**WORK ORDER:** Print only the lines from the top of the data through the line with "where all edits", both included, skipping every picture.

**Dataset records:**
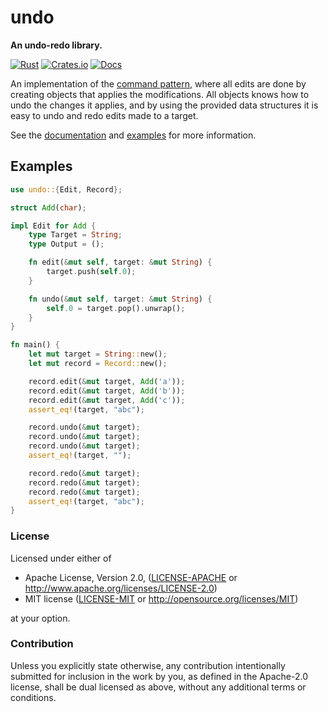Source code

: # undo

**An undo-redo library.**

[![Rust](https://github.com/evenorog/undo/actions/workflows/rust.yml/badge.svg)](https://github.com/evenorog/undo/actions/workflows/rust.yml)
[![Crates.io](https://img.shields.io/crates/v/undo.svg)](https://crates.io/crates/undo)
[![Docs](https://docs.rs/undo/badge.svg)](https://docs.rs/undo)

An implementation of the [command pattern](https://en.wikipedia.org/wiki/Command_pattern),
where all edits are done by creating objects that applies the modifications.
All objects knows how to undo the changes it applies, and by using the provided data
structures it is easy to undo and redo edits made to a target.

See the [documentation](https://docs.rs/undo) and [examples](https://github.com/evenorog/undo/tree/master/examples) for more information.

## Examples

```rust
use undo::{Edit, Record};

struct Add(char);

impl Edit for Add {
    type Target = String;
    type Output = ();

    fn edit(&mut self, target: &mut String) {
        target.push(self.0);
    }

    fn undo(&mut self, target: &mut String) {
        self.0 = target.pop().unwrap();
    }
}

fn main() {
    let mut target = String::new();
    let mut record = Record::new();

    record.edit(&mut target, Add('a'));
    record.edit(&mut target, Add('b'));
    record.edit(&mut target, Add('c'));
    assert_eq!(target, "abc");

    record.undo(&mut target);
    record.undo(&mut target);
    record.undo(&mut target);
    assert_eq!(target, "");

    record.redo(&mut target);
    record.redo(&mut target);
    record.redo(&mut target);
    assert_eq!(target, "abc");
}
```

### License

Licensed under either of

 * Apache License, Version 2.0, ([LICENSE-APACHE](LICENSE-APACHE) or http://www.apache.org/licenses/LICENSE-2.0)
 * MIT license ([LICENSE-MIT](LICENSE-MIT) or http://opensource.org/licenses/MIT)

at your option.

### Contribution

Unless you explicitly state otherwise, any contribution intentionally submitted
for inclusion in the work by you, as defined in the Apache-2.0 license, shall be dual licensed as above, without any
additional terms or conditions.
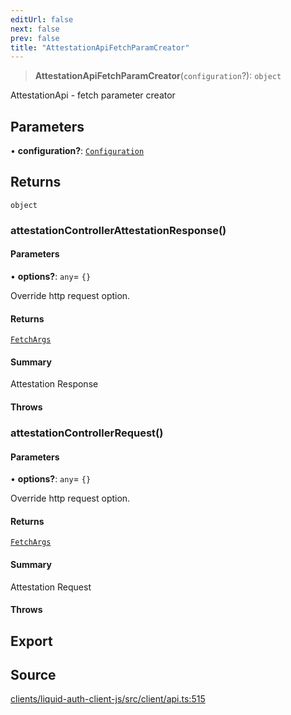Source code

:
 ```yaml
---
editUrl: false
next: false
prev: false
title: "AttestationApiFetchParamCreator"
---
```


> **AttestationApiFetchParamCreator**(`configuration`?): `object`

AttestationApi - fetch parameter creator

## Parameters

• **configuration?**: [`Configuration`](/reference/typescript/auth/client/classes/configuration/)

## Returns

`object`

### attestationControllerAttestationResponse()

#### Parameters

• **options?**: `any`= `{}`

Override http request option.

#### Returns

[`FetchArgs`](/reference/typescript/auth/client/interfaces/fetchargs/)

#### Summary

Attestation Response

#### Throws

### attestationControllerRequest()

#### Parameters

• **options?**: `any`= `{}`

Override http request option.

#### Returns

[`FetchArgs`](/reference/typescript/auth/client/interfaces/fetchargs/)

#### Summary

Attestation Request

#### Throws

## Export

## Source

[clients/liquid-auth-client-js/src/client/api.ts:515](https://github.com/algorandfoundation/liquid-auth/blob/8878aa0007608386baa019f80c46f90dd8baec70/clients/liquid-auth-client-js/src/client/api.ts#L515)
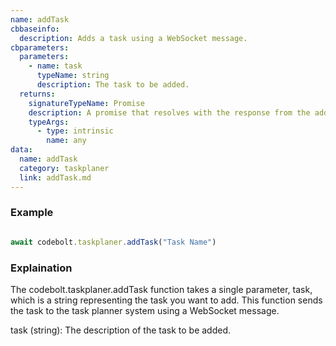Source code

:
 ```yaml
---
name: addTask
cbbaseinfo:
  description: Adds a task using a WebSocket message.
cbparameters:
  parameters:
    - name: task
      typeName: string
      description: The task to be added.
  returns:
    signatureTypeName: Promise
    description: A promise that resolves with the response from the add task event.
    typeArgs:
      - type: intrinsic
        name: any
data:
  name: addTask
  category: taskplaner
  link: addTask.md
---
```

<CBBaseInfo/> 
 <CBParameters/>

### Example 

```js 

await codebolt.taskplaner.addTask("Task Name")

```

### Explaination 

The codebolt.taskplaner.addTask function takes a single parameter, task, which is a string representing the task you want to add. This function sends the task to the task planner system using a WebSocket message.

task (string): The description of the task to be added.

**FINISHED TASK:**
Source code

: # undo

**An undo-redo library.**

[![Rust](https://github.com/evenorog/undo/actions/workflows/rust.yml/badge.svg)](https://github.com/evenorog/undo/actions/workflows/rust.yml)
[![Crates.io](https://img.shields.io/crates/v/undo.svg)](https://crates.io/crates/undo)
[![Docs](https://docs.rs/undo/badge.svg)](https://docs.rs/undo)

An implementation of the [command pattern](https://en.wikipedia.org/wiki/Command_pattern),
where all edits are done by creating objects that applies the modifications.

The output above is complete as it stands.